Section 1. The Trust, on behalf of the Series, will pay to the Principal Distributor of the Series’ shares, or such other entity as shall from time to time act as the Principal Distributor of the Series’ shares (the “Distributor”), a fee (the “Distribution Fee”) at an annual rate not to exceed 0.25% of the Series’ average daily net assets attributable to Admin Class shares. Subject to such limit and subject to the provisions of Section 6 hereof, the Distribution Fee shall be as approved from time to time by (a) the Trustees of the Trust and (b) the Independent Trustees of the Trust. The Distribution Fee shall be accrued daily and paid monthly or at such other intervals as the Trustees shall determine.

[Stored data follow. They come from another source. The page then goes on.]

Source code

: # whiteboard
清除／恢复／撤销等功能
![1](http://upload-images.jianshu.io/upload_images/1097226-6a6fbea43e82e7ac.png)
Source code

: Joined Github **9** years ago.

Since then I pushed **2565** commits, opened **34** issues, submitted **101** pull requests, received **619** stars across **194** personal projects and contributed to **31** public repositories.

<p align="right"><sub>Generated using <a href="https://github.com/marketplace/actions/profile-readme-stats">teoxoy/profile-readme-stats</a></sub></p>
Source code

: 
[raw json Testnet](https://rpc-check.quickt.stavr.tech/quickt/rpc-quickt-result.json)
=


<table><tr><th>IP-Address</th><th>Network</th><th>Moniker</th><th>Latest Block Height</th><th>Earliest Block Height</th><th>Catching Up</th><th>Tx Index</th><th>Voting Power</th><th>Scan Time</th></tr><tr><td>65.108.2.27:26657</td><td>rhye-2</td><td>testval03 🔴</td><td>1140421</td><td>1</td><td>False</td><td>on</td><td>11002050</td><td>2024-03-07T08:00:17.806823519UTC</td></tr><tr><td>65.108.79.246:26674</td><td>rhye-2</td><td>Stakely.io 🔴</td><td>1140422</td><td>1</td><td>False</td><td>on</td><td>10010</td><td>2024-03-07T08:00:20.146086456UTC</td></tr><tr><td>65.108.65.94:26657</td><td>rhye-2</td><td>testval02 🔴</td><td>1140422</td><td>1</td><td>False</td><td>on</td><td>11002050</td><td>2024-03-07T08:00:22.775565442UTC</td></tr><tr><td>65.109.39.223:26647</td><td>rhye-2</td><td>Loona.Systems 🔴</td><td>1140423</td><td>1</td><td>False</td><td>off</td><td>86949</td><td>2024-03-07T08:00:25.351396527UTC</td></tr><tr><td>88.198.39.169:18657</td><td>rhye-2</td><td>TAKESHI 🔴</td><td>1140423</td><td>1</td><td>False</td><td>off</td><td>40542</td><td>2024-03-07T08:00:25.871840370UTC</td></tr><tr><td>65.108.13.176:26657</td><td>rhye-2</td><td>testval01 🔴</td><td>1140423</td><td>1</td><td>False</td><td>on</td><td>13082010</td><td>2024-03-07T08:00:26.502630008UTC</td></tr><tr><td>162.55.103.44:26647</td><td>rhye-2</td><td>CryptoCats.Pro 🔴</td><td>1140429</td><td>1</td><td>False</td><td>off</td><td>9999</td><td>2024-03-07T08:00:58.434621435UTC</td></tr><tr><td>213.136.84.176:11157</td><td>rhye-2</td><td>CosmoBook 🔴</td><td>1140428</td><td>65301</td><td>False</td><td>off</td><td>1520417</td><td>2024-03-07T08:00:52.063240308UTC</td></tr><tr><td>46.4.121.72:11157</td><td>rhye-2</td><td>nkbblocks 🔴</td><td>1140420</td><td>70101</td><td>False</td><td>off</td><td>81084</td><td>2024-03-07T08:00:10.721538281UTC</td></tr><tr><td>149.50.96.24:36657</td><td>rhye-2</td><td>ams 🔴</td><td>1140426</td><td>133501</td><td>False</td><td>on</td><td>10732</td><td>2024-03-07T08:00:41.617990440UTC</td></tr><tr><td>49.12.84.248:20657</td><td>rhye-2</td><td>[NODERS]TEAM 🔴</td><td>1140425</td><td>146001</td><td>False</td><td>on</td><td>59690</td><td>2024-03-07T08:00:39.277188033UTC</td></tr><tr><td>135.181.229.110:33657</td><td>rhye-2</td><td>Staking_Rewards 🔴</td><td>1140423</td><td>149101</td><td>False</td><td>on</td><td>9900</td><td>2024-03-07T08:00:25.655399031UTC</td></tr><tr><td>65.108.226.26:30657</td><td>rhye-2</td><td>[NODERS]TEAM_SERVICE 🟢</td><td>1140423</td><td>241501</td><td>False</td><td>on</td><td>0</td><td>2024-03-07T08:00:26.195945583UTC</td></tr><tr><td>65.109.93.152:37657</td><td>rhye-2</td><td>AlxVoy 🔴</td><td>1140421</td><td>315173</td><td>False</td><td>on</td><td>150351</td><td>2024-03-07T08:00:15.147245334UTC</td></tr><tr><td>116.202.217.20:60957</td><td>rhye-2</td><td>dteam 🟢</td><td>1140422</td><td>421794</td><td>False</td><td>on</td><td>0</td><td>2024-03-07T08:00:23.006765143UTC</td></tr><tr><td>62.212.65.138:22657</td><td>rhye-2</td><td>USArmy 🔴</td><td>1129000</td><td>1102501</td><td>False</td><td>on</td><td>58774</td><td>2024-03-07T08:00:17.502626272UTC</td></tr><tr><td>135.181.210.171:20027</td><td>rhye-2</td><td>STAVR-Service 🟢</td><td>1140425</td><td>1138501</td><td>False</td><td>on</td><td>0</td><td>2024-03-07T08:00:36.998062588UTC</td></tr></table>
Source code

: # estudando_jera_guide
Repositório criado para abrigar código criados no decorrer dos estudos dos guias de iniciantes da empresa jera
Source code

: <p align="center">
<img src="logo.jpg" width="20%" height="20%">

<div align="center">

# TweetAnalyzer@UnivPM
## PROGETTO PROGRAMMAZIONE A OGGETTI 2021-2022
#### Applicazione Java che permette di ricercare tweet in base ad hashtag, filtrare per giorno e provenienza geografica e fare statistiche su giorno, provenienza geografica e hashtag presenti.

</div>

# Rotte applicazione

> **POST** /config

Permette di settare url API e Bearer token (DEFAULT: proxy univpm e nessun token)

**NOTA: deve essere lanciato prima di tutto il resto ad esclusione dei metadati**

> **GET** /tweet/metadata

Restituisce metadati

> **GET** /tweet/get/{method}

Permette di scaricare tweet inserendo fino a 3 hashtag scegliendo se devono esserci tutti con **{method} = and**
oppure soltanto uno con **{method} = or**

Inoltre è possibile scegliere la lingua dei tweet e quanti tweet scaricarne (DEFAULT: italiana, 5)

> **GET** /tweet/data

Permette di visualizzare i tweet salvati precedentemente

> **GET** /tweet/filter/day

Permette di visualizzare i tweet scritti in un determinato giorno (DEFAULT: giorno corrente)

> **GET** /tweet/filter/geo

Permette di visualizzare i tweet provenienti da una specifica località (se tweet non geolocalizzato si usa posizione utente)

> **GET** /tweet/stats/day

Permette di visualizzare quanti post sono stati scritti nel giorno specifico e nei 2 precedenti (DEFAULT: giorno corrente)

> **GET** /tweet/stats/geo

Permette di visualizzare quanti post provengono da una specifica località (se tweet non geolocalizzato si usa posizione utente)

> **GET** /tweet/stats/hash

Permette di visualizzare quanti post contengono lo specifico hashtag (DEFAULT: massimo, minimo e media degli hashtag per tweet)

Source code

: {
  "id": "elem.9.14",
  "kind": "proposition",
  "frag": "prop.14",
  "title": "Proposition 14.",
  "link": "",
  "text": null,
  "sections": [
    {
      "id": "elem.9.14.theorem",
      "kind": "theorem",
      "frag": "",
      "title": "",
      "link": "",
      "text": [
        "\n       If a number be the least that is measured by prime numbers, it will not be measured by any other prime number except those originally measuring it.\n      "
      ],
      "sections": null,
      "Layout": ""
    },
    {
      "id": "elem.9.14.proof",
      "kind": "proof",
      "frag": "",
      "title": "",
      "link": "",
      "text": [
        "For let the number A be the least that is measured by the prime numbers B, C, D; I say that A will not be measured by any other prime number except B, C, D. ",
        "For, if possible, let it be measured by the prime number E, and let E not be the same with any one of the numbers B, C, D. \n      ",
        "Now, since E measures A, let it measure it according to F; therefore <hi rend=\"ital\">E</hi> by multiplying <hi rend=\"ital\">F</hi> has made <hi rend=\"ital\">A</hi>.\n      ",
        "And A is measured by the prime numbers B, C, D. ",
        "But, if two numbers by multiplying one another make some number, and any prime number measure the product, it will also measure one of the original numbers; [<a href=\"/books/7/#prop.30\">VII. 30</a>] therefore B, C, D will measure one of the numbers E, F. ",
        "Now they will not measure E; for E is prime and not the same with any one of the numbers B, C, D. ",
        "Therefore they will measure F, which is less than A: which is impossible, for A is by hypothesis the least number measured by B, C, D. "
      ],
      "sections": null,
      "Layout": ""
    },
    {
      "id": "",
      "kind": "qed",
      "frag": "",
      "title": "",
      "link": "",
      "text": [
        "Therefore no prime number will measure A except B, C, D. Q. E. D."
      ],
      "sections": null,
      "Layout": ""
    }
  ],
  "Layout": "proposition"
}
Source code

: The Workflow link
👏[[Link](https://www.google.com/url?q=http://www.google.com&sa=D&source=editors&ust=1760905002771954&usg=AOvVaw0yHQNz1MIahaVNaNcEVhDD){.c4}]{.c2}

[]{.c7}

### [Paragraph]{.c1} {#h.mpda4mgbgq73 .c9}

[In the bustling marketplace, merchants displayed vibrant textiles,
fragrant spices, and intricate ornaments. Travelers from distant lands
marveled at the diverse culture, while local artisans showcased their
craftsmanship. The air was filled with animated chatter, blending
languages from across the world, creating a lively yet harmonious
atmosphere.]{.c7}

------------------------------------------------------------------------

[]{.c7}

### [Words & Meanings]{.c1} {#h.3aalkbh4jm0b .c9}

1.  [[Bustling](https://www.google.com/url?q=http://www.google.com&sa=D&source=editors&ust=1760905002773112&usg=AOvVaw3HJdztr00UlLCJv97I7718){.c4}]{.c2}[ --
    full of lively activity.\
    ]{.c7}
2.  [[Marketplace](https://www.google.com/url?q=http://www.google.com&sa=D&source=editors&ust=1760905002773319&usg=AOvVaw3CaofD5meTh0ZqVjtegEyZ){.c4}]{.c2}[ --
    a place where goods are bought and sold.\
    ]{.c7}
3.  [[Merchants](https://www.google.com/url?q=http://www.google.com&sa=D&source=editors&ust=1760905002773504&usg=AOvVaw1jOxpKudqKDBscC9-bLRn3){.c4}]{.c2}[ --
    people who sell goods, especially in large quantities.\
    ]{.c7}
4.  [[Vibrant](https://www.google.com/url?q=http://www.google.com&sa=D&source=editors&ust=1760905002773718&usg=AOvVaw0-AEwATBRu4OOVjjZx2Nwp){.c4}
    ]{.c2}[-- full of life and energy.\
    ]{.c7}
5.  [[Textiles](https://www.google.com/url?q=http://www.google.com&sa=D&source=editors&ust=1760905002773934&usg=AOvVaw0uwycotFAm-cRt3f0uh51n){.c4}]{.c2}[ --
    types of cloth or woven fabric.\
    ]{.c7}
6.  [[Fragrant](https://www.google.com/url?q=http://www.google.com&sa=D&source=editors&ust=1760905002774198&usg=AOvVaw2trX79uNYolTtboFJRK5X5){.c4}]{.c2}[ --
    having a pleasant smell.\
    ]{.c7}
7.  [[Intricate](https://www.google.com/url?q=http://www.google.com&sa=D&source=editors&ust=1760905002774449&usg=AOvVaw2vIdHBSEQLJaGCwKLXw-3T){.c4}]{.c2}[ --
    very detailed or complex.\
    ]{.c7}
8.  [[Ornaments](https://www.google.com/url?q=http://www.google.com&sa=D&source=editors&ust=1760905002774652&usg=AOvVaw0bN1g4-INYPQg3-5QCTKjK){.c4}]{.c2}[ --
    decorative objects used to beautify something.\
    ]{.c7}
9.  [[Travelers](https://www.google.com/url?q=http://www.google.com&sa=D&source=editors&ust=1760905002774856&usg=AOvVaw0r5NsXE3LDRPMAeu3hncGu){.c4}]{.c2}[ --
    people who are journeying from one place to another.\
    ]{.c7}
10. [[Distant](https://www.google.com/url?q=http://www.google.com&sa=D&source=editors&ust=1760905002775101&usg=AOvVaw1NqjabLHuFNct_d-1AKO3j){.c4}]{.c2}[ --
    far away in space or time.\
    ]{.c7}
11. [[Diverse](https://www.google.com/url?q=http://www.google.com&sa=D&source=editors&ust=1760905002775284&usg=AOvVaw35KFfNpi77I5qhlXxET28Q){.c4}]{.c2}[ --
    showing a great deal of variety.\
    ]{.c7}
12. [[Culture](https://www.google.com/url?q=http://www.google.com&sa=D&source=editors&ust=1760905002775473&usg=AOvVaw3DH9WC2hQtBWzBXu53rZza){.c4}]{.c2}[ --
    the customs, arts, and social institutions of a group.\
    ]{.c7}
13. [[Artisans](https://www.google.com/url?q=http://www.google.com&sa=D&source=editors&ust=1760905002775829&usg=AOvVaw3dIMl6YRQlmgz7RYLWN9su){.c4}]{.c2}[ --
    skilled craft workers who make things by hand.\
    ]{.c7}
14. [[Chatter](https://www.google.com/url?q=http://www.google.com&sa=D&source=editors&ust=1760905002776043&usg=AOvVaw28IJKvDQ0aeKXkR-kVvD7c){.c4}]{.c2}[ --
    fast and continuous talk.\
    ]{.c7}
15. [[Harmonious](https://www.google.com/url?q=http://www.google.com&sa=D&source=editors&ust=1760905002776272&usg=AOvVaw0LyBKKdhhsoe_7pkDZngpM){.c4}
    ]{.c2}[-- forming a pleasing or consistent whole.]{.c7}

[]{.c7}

The Distributor may pay all or any portion of the Distribution Fee to securities dealers or other organizations (including, but not limited to, any affiliate of the Distributor) as commissions, asset-based sales charges or other compensation with respect to the sale of Admin Class shares of the Series, or for providing personal services to investors in Admin Class shares of the Series and/or the maintenance of shareholder accounts, and may retain all or any portion of the Distribution Fee as compensation for the Distributor’s services as principal underwriter of the Admin Class shares of the Series.

Section 2. This Plan shall continue in effect for a period of more than one year only so long as such continuance is specifically approved at least annually by votes of the majority (or whatever other percentage may, from time to time, be required by Section 12(b) of the Investment Company Act of 1940 (the “Act”) or the rules and regulations thereunder) of both (a) the Trustees of the Trust, and (b) the Independent Trustees of the Trust, cast in person at a meeting called for the purpose of voting on this Plan or such agreement.

Section 3. Any person authorized to direct the disposition of monies paid or payable by the Trust pursuant to this Plan or any related agreement shall provide to the Trustees of the Trust, and the Trustees shall review, at least quarterly, a written report of the amounts so expended and the purposes for which such expenditures were made.

Section 4. This Plan may be terminated at any time by vote of a majority of the Independent Trustees, or by vote of a majority of the outstanding Admin Class shares of the Series.

Section 5. All agreements with any person relating to implementation of this Plan shall be in writing, and any agreement related to this Plan shall provide:

 

  A. That such agreement may be terminated at any time, without payment of any penalty, by vote of a majority of the Independent Trustees or by vote of a majority of the outstanding Admin Class shares of the Series, on not more than 60 days’ written notice to any other party to the agreement; and


  B. That such agreement shall terminate automatically in the event of its assignment.

Section 6. This Plan may not be amended to increase materially the amount of expenses permitted pursuant to Section 1 hereof without approval by a vote of at least a majority of the outstanding Admin Class shares of the Series, and all material amendments of this Plan shall be approved in the manner provided for continuation of this Plan in Section 2.

Section 7. As used in this Plan, (a) the term “Independent Trustees” shall mean those Trustees of the Trust who are not interested persons of the Trust, and have no direct or indirect financial interest in the operation of this Plan or any agreements related to it, and (b) the terms “assignment” and “interested person” shall have the respective meanings specified in the Act and the rules and regulations thereunder, and the term “majority of the outstanding Admin Class shares of the Series” shall mean the lesser of the 67% or the 50% voting requirements specified in clauses (A) and (B), respectively, of the third sentence of Section 2(a)(42) of the Act, all subject to such exemptions as may be granted by the Securities and Exchange Commission.